His most influential book was not the Dictionary, but the earlier American Spelling Book, which went through about three hundred editions during his lifetime and after. This was very conventional by the standards of his day. It was only later that he began to advocate spelling reform, especially in a piece that had the splendid title An Essay on the Necessity, Advantages and Practicability of Reforming the Mode of Spelling, and of Rendering the Orthography of Words Correspondent to the Pronunciation, published in 1789.

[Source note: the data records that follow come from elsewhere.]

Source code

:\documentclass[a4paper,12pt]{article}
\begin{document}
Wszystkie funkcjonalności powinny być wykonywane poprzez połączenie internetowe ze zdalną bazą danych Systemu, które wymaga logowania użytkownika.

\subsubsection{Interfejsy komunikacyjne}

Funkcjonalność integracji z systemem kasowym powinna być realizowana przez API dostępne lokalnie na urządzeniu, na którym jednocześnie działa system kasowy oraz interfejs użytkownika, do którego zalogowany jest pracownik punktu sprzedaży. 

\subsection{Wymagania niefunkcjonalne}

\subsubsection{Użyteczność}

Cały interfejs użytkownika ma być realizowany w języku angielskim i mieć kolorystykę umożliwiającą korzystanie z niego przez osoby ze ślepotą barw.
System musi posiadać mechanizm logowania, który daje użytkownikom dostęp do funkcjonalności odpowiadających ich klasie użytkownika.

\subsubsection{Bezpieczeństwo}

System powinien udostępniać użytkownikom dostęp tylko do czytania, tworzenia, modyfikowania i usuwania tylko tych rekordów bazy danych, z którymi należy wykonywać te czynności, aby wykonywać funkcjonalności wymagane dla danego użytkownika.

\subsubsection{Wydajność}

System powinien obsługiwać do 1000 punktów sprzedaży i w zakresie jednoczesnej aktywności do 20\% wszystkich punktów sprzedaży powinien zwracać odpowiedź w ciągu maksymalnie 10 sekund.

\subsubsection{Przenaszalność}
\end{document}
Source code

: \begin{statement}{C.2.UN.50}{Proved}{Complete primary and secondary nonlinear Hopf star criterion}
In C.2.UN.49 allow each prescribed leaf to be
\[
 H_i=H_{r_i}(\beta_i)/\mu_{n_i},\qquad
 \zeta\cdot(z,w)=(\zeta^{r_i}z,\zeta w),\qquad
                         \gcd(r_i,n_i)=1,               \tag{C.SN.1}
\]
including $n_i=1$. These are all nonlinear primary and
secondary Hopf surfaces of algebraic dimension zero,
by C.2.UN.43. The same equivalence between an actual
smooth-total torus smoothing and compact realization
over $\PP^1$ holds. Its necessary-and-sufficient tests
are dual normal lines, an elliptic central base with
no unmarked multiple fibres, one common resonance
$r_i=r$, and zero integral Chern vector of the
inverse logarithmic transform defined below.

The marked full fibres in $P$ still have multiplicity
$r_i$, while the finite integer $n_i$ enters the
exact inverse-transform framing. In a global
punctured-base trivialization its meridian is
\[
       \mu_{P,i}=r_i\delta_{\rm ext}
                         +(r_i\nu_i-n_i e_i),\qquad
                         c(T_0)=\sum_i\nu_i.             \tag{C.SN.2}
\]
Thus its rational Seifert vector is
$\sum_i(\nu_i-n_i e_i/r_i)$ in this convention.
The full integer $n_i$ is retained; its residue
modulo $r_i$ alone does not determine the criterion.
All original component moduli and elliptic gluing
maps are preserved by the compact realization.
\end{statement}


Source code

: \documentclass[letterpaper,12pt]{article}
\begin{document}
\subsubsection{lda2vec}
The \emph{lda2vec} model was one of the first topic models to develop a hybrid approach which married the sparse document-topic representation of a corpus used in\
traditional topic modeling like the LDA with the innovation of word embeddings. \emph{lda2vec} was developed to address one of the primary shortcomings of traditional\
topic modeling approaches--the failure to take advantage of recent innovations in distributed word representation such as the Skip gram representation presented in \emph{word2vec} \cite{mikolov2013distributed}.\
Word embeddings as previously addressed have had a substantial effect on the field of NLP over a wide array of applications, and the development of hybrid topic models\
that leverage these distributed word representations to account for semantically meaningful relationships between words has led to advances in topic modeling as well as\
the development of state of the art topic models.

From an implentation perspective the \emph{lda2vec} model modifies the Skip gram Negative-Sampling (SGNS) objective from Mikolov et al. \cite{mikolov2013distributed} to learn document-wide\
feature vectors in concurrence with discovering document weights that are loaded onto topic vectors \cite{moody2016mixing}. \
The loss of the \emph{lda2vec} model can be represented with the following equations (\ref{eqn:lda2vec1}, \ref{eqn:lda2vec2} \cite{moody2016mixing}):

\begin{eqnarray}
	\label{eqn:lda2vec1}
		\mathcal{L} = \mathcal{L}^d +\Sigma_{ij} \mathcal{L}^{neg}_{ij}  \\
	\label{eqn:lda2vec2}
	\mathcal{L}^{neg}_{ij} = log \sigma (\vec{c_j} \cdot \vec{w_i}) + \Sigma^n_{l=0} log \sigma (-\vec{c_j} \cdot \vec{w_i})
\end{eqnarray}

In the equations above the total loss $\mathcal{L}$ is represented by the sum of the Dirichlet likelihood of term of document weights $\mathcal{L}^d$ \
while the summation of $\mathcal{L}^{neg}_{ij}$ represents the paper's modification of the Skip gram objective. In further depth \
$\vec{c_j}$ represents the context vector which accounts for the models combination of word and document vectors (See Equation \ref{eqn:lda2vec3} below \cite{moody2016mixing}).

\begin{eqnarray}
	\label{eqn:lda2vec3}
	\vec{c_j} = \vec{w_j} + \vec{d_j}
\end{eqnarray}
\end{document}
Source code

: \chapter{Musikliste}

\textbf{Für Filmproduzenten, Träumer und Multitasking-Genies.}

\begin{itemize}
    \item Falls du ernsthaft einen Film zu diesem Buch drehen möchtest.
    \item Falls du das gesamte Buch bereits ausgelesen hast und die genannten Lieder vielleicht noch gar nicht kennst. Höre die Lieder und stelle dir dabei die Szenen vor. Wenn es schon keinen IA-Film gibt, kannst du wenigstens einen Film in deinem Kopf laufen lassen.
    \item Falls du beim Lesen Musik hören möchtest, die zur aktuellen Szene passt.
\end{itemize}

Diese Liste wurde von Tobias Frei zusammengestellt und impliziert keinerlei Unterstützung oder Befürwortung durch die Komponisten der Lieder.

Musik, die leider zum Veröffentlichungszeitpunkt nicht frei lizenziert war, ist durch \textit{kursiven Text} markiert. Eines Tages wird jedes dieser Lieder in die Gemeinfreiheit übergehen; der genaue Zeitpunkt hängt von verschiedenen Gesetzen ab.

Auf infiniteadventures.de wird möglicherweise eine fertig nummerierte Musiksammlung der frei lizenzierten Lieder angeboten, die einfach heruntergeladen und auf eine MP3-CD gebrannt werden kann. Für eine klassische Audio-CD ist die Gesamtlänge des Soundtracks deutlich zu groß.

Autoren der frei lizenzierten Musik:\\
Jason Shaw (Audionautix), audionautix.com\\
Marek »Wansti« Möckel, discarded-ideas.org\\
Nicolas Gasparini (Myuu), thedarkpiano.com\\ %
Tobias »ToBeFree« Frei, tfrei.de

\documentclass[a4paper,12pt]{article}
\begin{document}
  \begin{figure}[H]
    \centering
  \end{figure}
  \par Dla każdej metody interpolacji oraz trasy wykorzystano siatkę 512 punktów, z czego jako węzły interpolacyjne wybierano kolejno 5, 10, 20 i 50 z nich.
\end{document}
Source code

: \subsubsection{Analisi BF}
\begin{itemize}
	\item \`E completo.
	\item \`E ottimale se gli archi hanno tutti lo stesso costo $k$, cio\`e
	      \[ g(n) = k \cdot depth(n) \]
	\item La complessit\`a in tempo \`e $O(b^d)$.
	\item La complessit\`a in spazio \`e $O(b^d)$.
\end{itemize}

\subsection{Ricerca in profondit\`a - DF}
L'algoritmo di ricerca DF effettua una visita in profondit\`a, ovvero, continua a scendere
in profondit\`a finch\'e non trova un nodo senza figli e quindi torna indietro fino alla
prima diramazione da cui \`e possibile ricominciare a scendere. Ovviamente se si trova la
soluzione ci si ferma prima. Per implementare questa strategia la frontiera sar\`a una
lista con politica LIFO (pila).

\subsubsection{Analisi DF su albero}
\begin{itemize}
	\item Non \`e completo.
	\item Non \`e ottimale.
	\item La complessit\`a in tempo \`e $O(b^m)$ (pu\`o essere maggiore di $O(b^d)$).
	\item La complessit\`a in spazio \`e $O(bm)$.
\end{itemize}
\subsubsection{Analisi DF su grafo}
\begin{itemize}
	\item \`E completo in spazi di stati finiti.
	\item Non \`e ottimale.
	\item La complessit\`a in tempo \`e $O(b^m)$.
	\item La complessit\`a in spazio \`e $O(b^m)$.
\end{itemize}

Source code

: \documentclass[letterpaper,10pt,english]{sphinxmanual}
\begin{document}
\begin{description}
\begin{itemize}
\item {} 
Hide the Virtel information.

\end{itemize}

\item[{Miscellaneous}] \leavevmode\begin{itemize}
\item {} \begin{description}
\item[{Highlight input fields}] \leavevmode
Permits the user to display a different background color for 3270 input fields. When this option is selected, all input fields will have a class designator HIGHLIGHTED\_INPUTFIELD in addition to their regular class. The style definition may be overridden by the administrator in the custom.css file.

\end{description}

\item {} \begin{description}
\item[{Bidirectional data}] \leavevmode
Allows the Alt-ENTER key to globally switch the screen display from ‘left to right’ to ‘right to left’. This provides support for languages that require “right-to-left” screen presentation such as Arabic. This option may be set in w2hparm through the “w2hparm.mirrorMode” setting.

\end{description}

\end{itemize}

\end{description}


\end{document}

His aim was to remove all extraneous letters from words and he put forward a whole range of suggestions to this end. His aim was also political: he wanted to make American orthography distinctive and through this to help weld the disparate 13 founding colonies into a nation. By 1806, though, when he published his first dictionary, he had backtracked on the more outlandish of his ideas, saying “it would be useless to attempt any change, even if practicable, in those anomalies which form whole classes of words, and in which, change would rather perplex than ease the learner” (still a strong argument against spelling reform).
Because of his spelling revisions in the 1828 dictionary, Americans now write color, jewelry, theater and aluminum, as well as sulfur. Had it not been for the conservatism of his readers and publisher—and a “dictionary war” with a rival—that forced him to modify his views, Americans would also now have tuf (for tough), groop (for group) and tung (for tongue) among many others.